Epsilon delta with point discontinuity?

Question

Please forgive me if this question has a trivial answer, but I’m a bit stuck after coming up with this scenario. If there is a function with a point/removable discontinuity, for example $f(x)=1$ when $x\neq 0$ but $f(x)=0$ when $x=0$. The limit as $x$ approaches $0$ is $1$ but with the epsilon delta definition, if we take $\epsilon = 0.1$, then if $x=0$ (which is in the range $|x-a|<\delta$), $|f(x)-1|>0.1$, which is the negation of the epsilon delta statement.
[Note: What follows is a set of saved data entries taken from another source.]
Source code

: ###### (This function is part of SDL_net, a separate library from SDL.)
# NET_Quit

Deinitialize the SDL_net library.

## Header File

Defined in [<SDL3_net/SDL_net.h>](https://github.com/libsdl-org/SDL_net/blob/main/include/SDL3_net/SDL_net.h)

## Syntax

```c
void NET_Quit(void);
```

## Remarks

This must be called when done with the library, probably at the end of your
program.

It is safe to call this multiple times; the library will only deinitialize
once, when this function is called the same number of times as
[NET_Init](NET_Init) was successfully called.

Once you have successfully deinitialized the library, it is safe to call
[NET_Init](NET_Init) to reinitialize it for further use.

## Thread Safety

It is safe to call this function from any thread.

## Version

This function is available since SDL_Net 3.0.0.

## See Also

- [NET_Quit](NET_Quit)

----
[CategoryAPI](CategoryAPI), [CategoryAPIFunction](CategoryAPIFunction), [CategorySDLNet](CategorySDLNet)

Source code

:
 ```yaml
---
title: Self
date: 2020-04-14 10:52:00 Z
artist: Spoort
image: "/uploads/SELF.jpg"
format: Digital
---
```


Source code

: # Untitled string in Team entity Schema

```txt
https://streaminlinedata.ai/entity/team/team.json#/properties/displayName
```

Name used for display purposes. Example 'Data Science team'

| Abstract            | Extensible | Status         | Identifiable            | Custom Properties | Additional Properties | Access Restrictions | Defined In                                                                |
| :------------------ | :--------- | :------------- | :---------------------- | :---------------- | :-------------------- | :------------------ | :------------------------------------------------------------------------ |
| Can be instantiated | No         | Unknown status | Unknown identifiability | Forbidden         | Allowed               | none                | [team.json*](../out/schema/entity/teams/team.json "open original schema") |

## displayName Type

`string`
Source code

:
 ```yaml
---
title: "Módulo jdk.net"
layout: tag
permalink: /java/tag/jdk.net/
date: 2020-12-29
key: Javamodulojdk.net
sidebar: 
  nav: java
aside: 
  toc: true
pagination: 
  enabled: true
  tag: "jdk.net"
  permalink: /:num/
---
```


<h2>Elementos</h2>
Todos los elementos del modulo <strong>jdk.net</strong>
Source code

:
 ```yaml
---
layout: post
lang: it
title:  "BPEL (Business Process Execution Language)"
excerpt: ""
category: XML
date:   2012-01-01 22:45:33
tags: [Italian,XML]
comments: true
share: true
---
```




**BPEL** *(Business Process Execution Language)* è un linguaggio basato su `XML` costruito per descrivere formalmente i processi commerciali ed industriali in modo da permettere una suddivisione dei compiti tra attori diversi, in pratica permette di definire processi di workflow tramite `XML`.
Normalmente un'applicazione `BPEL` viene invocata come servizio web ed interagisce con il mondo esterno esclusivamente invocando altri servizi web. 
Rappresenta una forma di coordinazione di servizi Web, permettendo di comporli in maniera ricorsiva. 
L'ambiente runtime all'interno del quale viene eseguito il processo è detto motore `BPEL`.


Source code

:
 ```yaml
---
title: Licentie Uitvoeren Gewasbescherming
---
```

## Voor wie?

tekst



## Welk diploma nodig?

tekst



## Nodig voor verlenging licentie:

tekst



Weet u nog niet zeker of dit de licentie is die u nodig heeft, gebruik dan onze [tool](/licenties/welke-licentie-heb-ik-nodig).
What exactly am I missing?

Answer 1

The $\epsilon-\delta$ definition for continuity is different form the $\epsilon-\delta$ definition for limit, notably for continuity the value $x=x_0$ is allowed but not for the limit for which $x\neq x_0$.

Answer 2

The original question was posted long time ago. However, I had the same doubt. I think I understand it a little better after some research.

So the Epsilon-delta definition states we can find a delta around x to satisfy that if |x-a|< delta then |f(x)-L|< any small number (Epsilon). Here f(x) doesn't necessarily need to be evaluated at "a". The definition such state that f(x) evaluated at all values at |x-a|< delta. Meaning delta is always >0 and cannot be equal to zero.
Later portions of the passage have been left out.